__ASSIGNED TASK__.
Scan the records beneath this line for the line holding "<span></span>\" and the line holding "那么，为什么会有这么多人质疑", then transcribe exactly those two and all lines between.

__THE RECORDS__.
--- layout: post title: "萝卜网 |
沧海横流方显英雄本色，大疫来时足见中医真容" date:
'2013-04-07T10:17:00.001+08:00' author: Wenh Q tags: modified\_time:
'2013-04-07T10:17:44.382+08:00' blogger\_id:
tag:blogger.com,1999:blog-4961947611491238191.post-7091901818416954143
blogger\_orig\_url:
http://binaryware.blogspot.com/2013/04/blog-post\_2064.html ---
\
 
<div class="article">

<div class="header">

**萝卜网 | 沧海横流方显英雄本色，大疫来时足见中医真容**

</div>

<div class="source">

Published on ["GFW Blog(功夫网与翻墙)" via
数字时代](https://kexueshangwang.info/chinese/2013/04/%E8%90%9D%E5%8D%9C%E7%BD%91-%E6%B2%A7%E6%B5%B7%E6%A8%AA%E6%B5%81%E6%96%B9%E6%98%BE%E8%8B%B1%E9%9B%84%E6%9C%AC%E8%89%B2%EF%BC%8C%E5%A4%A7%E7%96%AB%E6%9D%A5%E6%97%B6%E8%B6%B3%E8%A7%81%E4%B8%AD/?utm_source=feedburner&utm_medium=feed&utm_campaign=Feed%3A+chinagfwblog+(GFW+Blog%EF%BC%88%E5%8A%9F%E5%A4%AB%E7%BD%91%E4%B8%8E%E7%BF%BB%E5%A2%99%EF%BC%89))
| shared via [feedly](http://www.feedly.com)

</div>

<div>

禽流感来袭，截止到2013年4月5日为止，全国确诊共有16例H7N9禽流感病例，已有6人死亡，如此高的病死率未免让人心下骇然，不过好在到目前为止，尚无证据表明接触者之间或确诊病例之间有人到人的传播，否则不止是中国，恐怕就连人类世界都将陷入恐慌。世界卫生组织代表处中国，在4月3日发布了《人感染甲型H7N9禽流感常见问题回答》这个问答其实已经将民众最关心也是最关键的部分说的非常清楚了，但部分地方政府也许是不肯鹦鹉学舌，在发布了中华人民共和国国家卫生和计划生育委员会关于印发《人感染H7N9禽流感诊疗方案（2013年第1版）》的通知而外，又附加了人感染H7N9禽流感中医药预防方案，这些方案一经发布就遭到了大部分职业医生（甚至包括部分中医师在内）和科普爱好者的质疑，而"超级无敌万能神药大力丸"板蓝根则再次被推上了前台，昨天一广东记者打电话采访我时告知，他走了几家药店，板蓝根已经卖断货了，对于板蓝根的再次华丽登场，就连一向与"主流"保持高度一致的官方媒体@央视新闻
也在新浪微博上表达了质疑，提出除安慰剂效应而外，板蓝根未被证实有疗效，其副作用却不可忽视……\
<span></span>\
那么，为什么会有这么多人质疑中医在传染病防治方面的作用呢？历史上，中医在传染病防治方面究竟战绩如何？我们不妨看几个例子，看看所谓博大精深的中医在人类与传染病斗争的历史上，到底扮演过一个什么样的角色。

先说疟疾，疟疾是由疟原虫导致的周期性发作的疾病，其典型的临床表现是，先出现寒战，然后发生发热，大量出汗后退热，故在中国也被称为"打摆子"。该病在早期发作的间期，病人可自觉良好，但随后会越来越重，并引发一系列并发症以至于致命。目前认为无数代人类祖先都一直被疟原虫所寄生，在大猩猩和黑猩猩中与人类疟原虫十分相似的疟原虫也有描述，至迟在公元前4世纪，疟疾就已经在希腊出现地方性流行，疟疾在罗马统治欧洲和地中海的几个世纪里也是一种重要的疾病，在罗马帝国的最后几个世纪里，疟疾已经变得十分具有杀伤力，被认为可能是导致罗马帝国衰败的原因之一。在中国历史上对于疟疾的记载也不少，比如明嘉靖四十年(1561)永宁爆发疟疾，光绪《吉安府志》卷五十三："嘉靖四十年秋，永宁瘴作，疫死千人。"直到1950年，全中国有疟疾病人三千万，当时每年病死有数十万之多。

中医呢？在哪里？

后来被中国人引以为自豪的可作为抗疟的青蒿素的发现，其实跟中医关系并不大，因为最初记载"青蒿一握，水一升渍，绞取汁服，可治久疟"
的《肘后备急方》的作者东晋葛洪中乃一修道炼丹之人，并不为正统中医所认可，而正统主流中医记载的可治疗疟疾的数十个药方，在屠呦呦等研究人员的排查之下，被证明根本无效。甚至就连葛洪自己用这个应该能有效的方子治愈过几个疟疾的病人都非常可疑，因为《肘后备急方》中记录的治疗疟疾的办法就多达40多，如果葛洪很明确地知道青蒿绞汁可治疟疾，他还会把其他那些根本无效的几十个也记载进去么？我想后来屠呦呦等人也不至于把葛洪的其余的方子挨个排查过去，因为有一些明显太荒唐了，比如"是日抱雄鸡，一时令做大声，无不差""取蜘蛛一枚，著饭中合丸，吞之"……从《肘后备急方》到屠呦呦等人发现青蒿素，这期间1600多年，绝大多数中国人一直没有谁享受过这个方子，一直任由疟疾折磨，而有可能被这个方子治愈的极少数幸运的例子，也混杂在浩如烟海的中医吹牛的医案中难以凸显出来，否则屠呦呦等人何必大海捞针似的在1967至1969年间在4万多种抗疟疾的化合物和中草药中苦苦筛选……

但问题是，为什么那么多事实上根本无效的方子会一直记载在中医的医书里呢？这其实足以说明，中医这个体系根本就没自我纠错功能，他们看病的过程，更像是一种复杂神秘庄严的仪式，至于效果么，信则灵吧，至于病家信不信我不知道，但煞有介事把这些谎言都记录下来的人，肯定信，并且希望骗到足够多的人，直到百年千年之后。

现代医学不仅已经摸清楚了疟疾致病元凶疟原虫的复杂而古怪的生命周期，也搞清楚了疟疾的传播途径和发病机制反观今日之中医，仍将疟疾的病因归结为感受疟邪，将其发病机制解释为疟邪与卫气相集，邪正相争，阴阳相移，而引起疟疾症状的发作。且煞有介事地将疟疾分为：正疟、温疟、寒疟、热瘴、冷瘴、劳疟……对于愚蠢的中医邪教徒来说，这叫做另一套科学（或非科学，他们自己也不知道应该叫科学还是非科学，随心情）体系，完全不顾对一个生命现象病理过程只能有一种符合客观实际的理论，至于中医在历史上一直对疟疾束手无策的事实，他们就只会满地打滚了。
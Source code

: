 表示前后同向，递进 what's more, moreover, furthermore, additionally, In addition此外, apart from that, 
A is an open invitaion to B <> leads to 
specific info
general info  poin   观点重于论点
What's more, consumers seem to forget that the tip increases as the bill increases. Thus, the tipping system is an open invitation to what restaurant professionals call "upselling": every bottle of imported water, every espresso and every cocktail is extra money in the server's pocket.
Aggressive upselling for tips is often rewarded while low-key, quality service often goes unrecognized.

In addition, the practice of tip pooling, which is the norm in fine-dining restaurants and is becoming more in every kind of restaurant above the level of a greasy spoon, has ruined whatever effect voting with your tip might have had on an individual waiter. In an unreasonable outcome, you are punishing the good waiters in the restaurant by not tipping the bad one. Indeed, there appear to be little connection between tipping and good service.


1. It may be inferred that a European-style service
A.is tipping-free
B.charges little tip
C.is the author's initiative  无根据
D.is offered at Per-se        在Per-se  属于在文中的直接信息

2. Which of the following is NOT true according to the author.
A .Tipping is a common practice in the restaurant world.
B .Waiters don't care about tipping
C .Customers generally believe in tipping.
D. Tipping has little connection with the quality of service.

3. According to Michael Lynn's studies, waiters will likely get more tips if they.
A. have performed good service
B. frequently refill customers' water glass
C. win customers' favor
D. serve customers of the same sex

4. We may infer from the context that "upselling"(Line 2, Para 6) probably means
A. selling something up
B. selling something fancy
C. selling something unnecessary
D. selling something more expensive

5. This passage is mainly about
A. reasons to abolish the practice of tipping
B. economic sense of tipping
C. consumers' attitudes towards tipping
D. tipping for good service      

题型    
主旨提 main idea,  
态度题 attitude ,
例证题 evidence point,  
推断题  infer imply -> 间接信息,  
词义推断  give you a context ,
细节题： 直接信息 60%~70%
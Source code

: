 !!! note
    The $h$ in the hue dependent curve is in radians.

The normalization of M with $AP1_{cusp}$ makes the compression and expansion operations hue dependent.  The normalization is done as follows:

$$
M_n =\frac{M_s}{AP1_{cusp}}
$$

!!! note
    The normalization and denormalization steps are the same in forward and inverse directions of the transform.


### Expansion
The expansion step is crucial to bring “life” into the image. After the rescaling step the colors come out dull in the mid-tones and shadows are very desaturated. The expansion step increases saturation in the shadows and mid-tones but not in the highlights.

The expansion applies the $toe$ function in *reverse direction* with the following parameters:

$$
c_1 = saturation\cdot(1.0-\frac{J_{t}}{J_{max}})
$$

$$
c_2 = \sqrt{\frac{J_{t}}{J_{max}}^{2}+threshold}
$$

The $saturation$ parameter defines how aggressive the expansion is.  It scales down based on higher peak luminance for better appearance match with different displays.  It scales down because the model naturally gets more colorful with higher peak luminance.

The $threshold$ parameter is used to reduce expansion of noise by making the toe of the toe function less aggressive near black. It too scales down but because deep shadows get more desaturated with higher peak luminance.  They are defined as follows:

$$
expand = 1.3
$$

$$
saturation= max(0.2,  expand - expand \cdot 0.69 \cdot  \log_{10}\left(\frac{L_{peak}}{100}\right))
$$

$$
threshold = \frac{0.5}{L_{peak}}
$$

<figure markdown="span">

__RESPONSE TO THIS TASK__.
<span></span>\
那么，为什么会有这么多人质疑中医在传染病防治方面的作用呢？历史上，中医在传染病防治方面究竟战绩如何？我们不妨看几个例子，看看所谓博大精深的中医在人类与传染病斗争的历史上，到底扮演过一个什么样的角色。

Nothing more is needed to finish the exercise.